| Dakwaan |
KESATU
------- Bahwa Terdakwa YULNASRIL ROESTAM Alias BILL Bin ROESTAM (Alm) Pada hari Senin tanggal 14 Juli 2025 atau setidak-tidaknya masih dalam bulan Juli 2025 dan/atau masih dalam tahun 2025 sekira pukul 17.00 Wib di Kantor CV HUTAMA LOGAM JAYA D/a Jl. Perjuangan Kp. Bojong nangka No.7 Rt.019/09 Desa Bojong nangka Kec. Gunung Putri kab.
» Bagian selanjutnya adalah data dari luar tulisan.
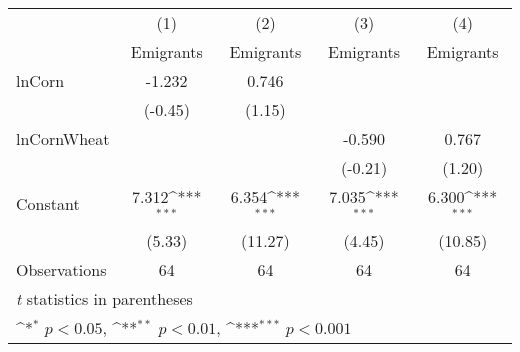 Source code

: {
\def\sym#1{\ifmmode^{#1}\else\(^{#1}\)\fi}
\begin{tabular}{l*{4}{c}}
\toprule
                    &\multicolumn{1}{c}{(1)}&\multicolumn{1}{c}{(2)}&\multicolumn{1}{c}{(3)}&\multicolumn{1}{c}{(4)}\\
                    &\multicolumn{1}{c}{Emigrants}&\multicolumn{1}{c}{Emigrants}&\multicolumn{1}{c}{Emigrants}&\multicolumn{1}{c}{Emigrants}\\
\midrule
lnCorn              &      -1.232         &       0.746         &                     &                     \\
                    &     (-0.45)         &      (1.15)         &                     &                     \\
\addlinespace
lnCornWheat         &                     &                     &      -0.590         &       0.767         \\
                    &                     &                     &     (-0.21)         &      (1.20)         \\
\addlinespace
Constant            &       7.312\sym{***}&       6.354\sym{***}&       7.035\sym{***}&       6.300\sym{***}\\
                    &      (5.33)         &     (11.27)         &      (4.45)         &     (10.85)         \\
\midrule
Observations        &          64         &          64         &          64         &          64         \\
\bottomrule
\multicolumn{5}{l}{\footnotesize \textit{t} statistics in parentheses}\\
\multicolumn{5}{l}{\footnotesize \sym{*} \(p<0.05\), \sym{**} \(p<0.01\), \sym{***} \(p<0.001\)}\\
\end{tabular}
}
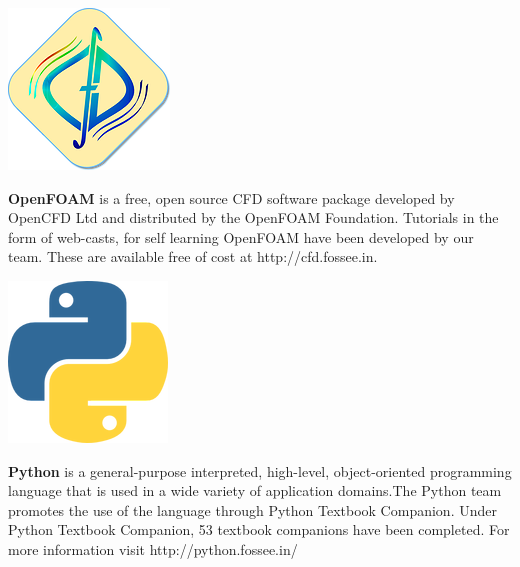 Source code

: \documentclass{letter}
\begin{document}
\begin{minipage}[t]{0.5\linewidth}
    \begin{center}
        \includegraphics[width=0.37\linewidth]{images/cfd_logo.png}
    \end{center}
\textbf{OpenFOAM} is a free, open source CFD software package developed by 
OpenCFD Ltd and distributed by the OpenFOAM Foundation. Tutorials in the form of 
web-casts, for self learning OpenFOAM have been developed by our team. These are 
available free of cost at http://cfd.fossee.in.
\end{minipage} \hspace{1cm}
\begin{minipage}[t]{0.5\linewidth}
    \begin{center}
        \includegraphics[width=0.35\linewidth]{images/python_logo.png}
    \end{center}
\textbf{Python} is a general-purpose interpreted, high-level, object-oriented 
programming language that is used in a wide variety of application domains.The 
Python team promotes the use of the language through Python Textbook Companion.  
Under Python Textbook Companion, 53 textbook companions have been completed. For 
more information visit http://python.fossee.in/
\end{minipage}
\end{document}
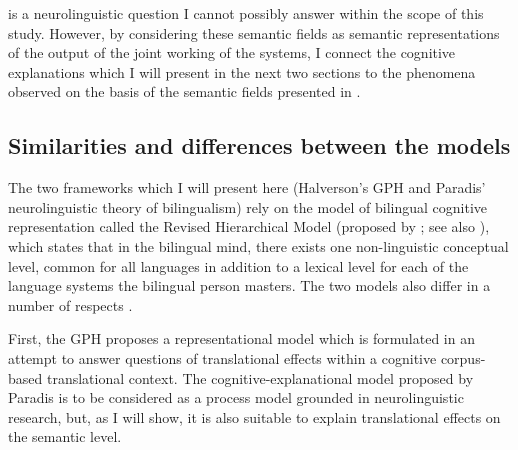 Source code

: is a neurolinguistic question I cannot possibly answer within the scope of this study. However, by considering these semantic fields as semantic representations of the output of the joint working of the systems, I connect the cognitive explanations which I will present in the next two sections to the phenomena observed on the basis of the semantic fields presented in .

\subsection{Similarities and differences between the models}
\label{sec:5.1.3}  
The two frameworks which I will present here (Halverson’s GPH and Paradis’ neurolinguistic theory of bilingualism) rely on the model of bilingual cognitive representation called the Revised Hierarchical Model (proposed by \citealt{kroll_category_1994}; see also \citealt{brysbaert_is_2010,kroll_revised_2010}), which states that in the bilingual mind, there exists one non-linguistic conceptual level, common for all languages in addition to a lexical level for each of the language systems the bilingual person masters. The two models also differ in a number of respects \citep{cook_effects_2003}.

First, the GPH proposes a representational model which is formulated in an attempt to answer questions of translational effects within a cognitive corpus-based translational context. The cognitive-explanational model proposed by Paradis is to be considered as a process model grounded in neurolinguistic research, but, as I will show, it is also suitable to explain translational effects on the semantic level.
Bogor, atau setidak-tidaknya pada suatu tempat dalam daerah hukum Pengadilan Negeri Cibinong yang berwenang memeriksa dan mengadili perkara, “yang dengan maksud menguntungkan diri sendiri atau orang lain secara melawan hukum dengan memakai nama palsu atau kedudukan palsu, menggunakan tipu muslihat atau rangkaian kata bohong, menggerakkan orang supaya menyerahkan suatu Barang, memberi utang, membuat pengakuan utang, atau menghapus piutang” Perbuatan mana dilakukan terdakwa dengan cara sebagai berikut: -----------------------------------------------------------
- Berawal Pada sekitar bulan Oktober 2024, terdakwa memperoleh kontrak pekerjaan pembangunan gedung SDN 01, 02, 03, 04, 05, 06 dan 10 yang berlokasi di Duri Pulo, Kecamatan Gambir, Jakarta Pusat dari PT Hutama Karya dan PT Bumi Karsa dengan nilai kontrak sebesar Rp27.531.000.000,( Dua puluh tujuh miliar lima ratus tiga puluh satu juta rupiah) termasuk PPN 11?n PPh 2,62%. Setelah mendapatkan kontrak tersebut, terdakwa langsung memulai pekerjaan pembangunan. Karena proyek tersebut merupakan pembangunan gedung 4 lantai, pada sekitar bulan Desember 2024 terdakwa menyewa alat perancah bangunan kepada saksi korban MARADA HUTAURUK selaku Direktur CV Hutama Logam Jaya. Pada saat itu terdakwa membayar biaya sewa alat perancah untuk jangka waktu 3 bulan, yaitu dari Desember 2024 sampai Februari 2025.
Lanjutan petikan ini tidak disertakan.